Education Without Boundaries
Maria Barrera is really far from home and hasn’t been able to return for a visit in more than a year. She is very close to her family — she is the oldest of three children being raised by her single mother — and feels badly that she can’t be home more to help her mom. “To go without seeing them for so long has been really hard,” she admits.
She definitely doesn’t take for granted the efforts she and her family are making for her to attend Goucher. “I’m really lucky to be here, and I know it,” Barrera says.
Her sense of gratitude is amply apparent in the incredible amount of time she spends helping others on and off Goucher’s campus.
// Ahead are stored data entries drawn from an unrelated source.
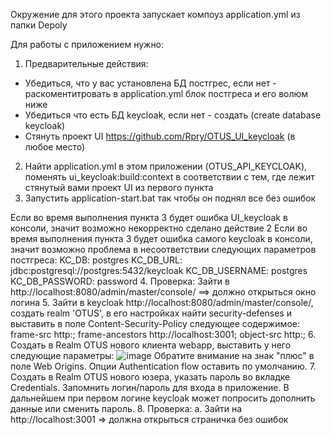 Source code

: Окружение для этого проекта запускает компоуз application.yml из папки Depoly

Для работы с приложением нужно:
1. Предварительные действия:
  - Убедиться, что у вас установлена БД постгрес, если нет - раскоментитровать в application.yml блок постгреса и его волюм ниже
  - Убедиться что есть БД keycloak, если нет - создать (create database keycloak)
  - Стянуть проект UI https://github.com/Rpry/OTUS_UI_keycloak (в любое место) 
2. Найти application.yml в этом приложении (OTUS_API_KEYCLOAK), поменять ui_keycloak:build:context в соответствии с тем, где лежит стянутый вами проект UI из первого пункта
3. Запустить application-start.bat так чтобы он поднял все без ошибок
  
Если во время выполнения пункта 3 будет ошибка UI_keycloak в консоли, значит возможно некорректно сделано действие 2
Если во время выполнения пункта 3 будет ошибка самого keycloak в консоли, значит возможно проблема в несоответствии следующих параметров постгреса:
      KC_DB: postgres
      KC_DB_URL: jdbc:postgresql://postgres:5432/keycloak
      KC_DB_USERNAME: postgres
      KC_DB_PASSWORD: password
4. Проверка: Зайти в http://localhost:8080/admin/master/console/ ==> должно открыться окно логина
5. Зайти в keycloak http://localhost:8080/admin/master/console/, создать realm 'OTUS', в его настройках найти security-defenses и выставить в поле Content-Security-Policy следующее содержимое: 
frame-src http:; frame-ancestors http://localhost:3001; object-src http:;
6. Создать в Realm OTUS нового клиента webapp, выставить у него следующие параметры:
![image](https://github.com/Rpry/OTUS_api_keycloak/assets/13750284/e2dc362b-0311-4797-ab5b-e8dc935d5fbd)
Обратите внимание на знак "плюс" в поле Web Origins. Опции Authentication flow оставить по умолчанию.
7. Создать в Realm OTUS нового юзера, указать пароль во вкладке Credentials. Запомнить логин/пароль для входа в приложение. В дальнейшем при первом логине keycloak может попросить дополнить данные или сменить пароль.
8. Проверка:
   а. Зайти на http://localhost:3001 => должна открыться страничка без ошибок
   
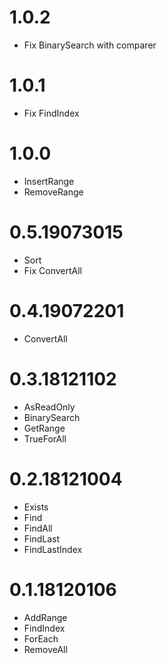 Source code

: # 1.0.2

- Fix BinarySearch with comparer

# 1.0.1

- Fix FindIndex

# 1.0.0
- InsertRange
- RemoveRange

# 0.5.19073015

- Sort
- Fix ConvertAll

# 0.4.19072201

- ConvertAll

# 0.3.18121102

- AsReadOnly
- BinarySearch
- GetRange 
- TrueForAll 

# 0.2.18121004

- Exists
- Find
- FindAll
- FindLast
- FindLastIndex

# 0.1.18120106

- AddRange
- FindIndex
- ForEach
- RemoveAll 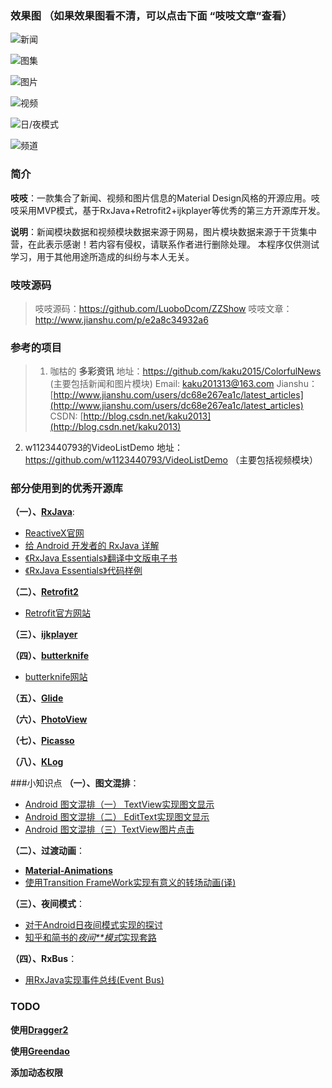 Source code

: ### 效果图 （如果效果图看不清，可以点击下面 “吱吱文章”查看）
![新闻](http://upload-images.jianshu.io/upload_images/1976991-6adf16d6a4fc4c4c.gif?imageMogr2/auto-orient/strip)

![图集](http://upload-images.jianshu.io/upload_images/1976991-9cd4d3df41e9ffcb.gif?imageMogr2/auto-orient/strip)

![图片](http://upload-images.jianshu.io/upload_images/1976991-e889009012ea82aa.gif?imageMogr2/auto-orient/strip)

![视频](http://upload-images.jianshu.io/upload_images/1976991-b597b9190b83e91a.gif?imageMogr2/auto-orient/strip)

![日/夜模式](http://upload-images.jianshu.io/upload_images/1976991-d0f31927677d27ea.gif?imageMogr2/auto-orient/strip)

![频道](http://upload-images.jianshu.io/upload_images/1976991-ecac7e4674b32fd0.gif?imageMogr2/auto-orient/strip)


### 简介
**吱吱**：一款集合了新闻、视频和图片信息的Material Design风格的开源应用。吱吱采用MVP模式，基于RxJava+Retrofit2+ijkplayer等优秀的第三方开源库开发。

**说明**：新闻模块数据和视频模块数据来源于网易，图片模块数据来源于干货集中营，在此表示感谢！若内容有侵权，请联系作者进行删除处理。 本程序仅供测试学习，用于其他用途所造成的纠纷与本人无关。

### 吱吱源码
>吱吱源码：https://github.com/LuoboDcom/ZZShow
  吱吱文章：http://www.jianshu.com/p/e2a8c34932a6

### 参考的项目
> 1. 咖枯的 **多彩资讯** 地址：https://github.com/kaku2015/ColorfulNews (主要包括新闻和图片模块)
 Email: [kaku201313@163.com](mailto:kaku201313@163.com)
 Jianshu：[http://www.jianshu.com/users/dc68e267ea1c/latest_articles](http://www.jianshu.com/users/dc68e267ea1c/latest_articles)
 CSDN: [http://blog.csdn.net/kaku2013](http://blog.csdn.net/kaku2013)
2.  w1123440793的VideoListDemo 地址：https://github.com/w1123440793/VideoListDemo （主要包括视频模块）

### 部分使用到的优秀开源库
**（一）、[RxJava](https://github.com/ReactiveX/RxJava)**:
- [ReactiveX官网](http://reactivex.io/)
- [给 Android 开发者的 RxJava 详解](http://gank.io/post/560e15be2dca930e00da1083)
- [《RxJava Essentials》翻译中文版电子书](https://www.gitbook.com/book/yuxingxin/rxjava-essentials-cn/)
- [《RxJava Essentials》代码样例](https://github.com/hamen/rxjava-essentials)

**（二）、[Retrofit2](https://github.com/square/retrofit)**
- [Retrofit官方网站](http://square.github.io/retrofit/)

**（三）、[ijkplayer](https://github.com/Bilibili/ijkplayer)**

**（四）、[butterknife](https://github.com/JakeWharton/butterknife)**
- [butterknife网站](http://jakewharton.github.io/butterknife/)

**（五）、[Glide](https://github.com/bumptech/glide)**

**（六）、[PhotoView](https://github.com/chrisbanes/PhotoView)**

**（七）、[Picasso](https://github.com/square/picasso)**

**（八）、[KLog](https://github.com/ZhaoKaiQiang/KLog)**

###小知识点
**（一）、图文混排**：
- [Android 图文混排（一） TextView实现图文显示](http://www.jianshu.com/p/3a5b18c7861a)
- [Android 图文混排（二） EditText实现图文显示](http://www.jianshu.com/p/56ec5b2ded55)
- [Android 图文混排（三）TextView图片点击](http://www.jianshu.com/p/4e79e20731fe)

**（二）、过渡动画**：
- **[Material-Animations](https://github.com/lgvalle/Material-Animations)**
- [使用Transition FrameWork实现有意义的转场动画(译)](http://www.jianshu.com/p/1b5212d84a15)

**（三）、夜间模式**：
- [对于Android日夜间模式实现的探讨](http://yuqirong.me/2016/09/08/%E5%AF%B9%E4%BA%8EAndroid%E6%97%A5%E5%A4%9C%E9%97%B4%E6%A8%A1%E5%BC%8F%E5%AE%9E%E7%8E%B0%E7%9A%84%E6%8E%A2%E8%AE%A8/)
- [知乎和简书的*夜间**模式*实现套路](http://www.jianshu.com/p/3b55e84742e5)

**（四）、RxBus**：
- [用RxJava实现事件总线(Event Bus)](http://www.jianshu.com/p/ca090f6e2fe2)

### TODO
**使用[Dragger2](https://github.com/google/dagger)**

**使用[Greendao](https://github.com/greenrobot/greenDAO)**

**添加动态权限**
Barrera started off her freshman year volunteering with Five-Star Tutoring Service, a program with which Goucher has partnered to provide after-school enrichment activities for elementary students. This year she worked at Barclay Elementary School in Baltimore City mentoring and providing enrichment programs for students. “The kids were amazing. They’re very funny and energetic, and I love spending my days with them,” she says. “They’re so affectionate and very curious, and they definitely speak their minds.”
Ever since she arrived on campus she also has been volunteering with the Futuro Latino Learning Center at Goucher College, which provides ESL classes, computer literacy training, Spanish-English conversation courses for adults, and a cultural enrichment program for children. She started out being an instructor in the basic computer class because she is a native speaker and could convey more specialized information to program participants.
But her passion has always been working with children, and she later asked the program director to work in the Hispanic cultural program for kids. She and the other volunteers only speak to the children in Spanish. “Even though they are Hispanic kids, their Spanish is horrible. Spanglish is a huge issue in our culture,” Barrera admits. “We encourage them to acknowledge where they come from and soak in their language and culture. I really like that.”
Her work at the Futuro Latino Learning Center has also evolved into another great opportunity for Barrera and an additional way for her to give back to others. She will help two members of the Department of Hispanic Languages, Literatures, and Cultures with “Una Mejor Vida: Latino Voices on Survival and Transformation,” a program funded by a Goucher Innovation Grant to conduct interviews with participants from the Futuro Latino Learning Center about their immigration experiences.
“The program’s participants are so excited and appreciative for what we do for them at the center. They want to give back,” Barrera says. “They are very excited because they want the Hispanic immigrant community’s voice to be heard, and they want to straighten out stereotypes about them.”
So while Barrera is long way from home to attend Goucher, she spends a lot of time with others who are also diligently striving for better prospects. This helps her keep things in perspective. “I’m really seeing all the opportunities I have and things I can do,” she says. “I’m so glad to be here, and I really appreciate the education that I am getting.”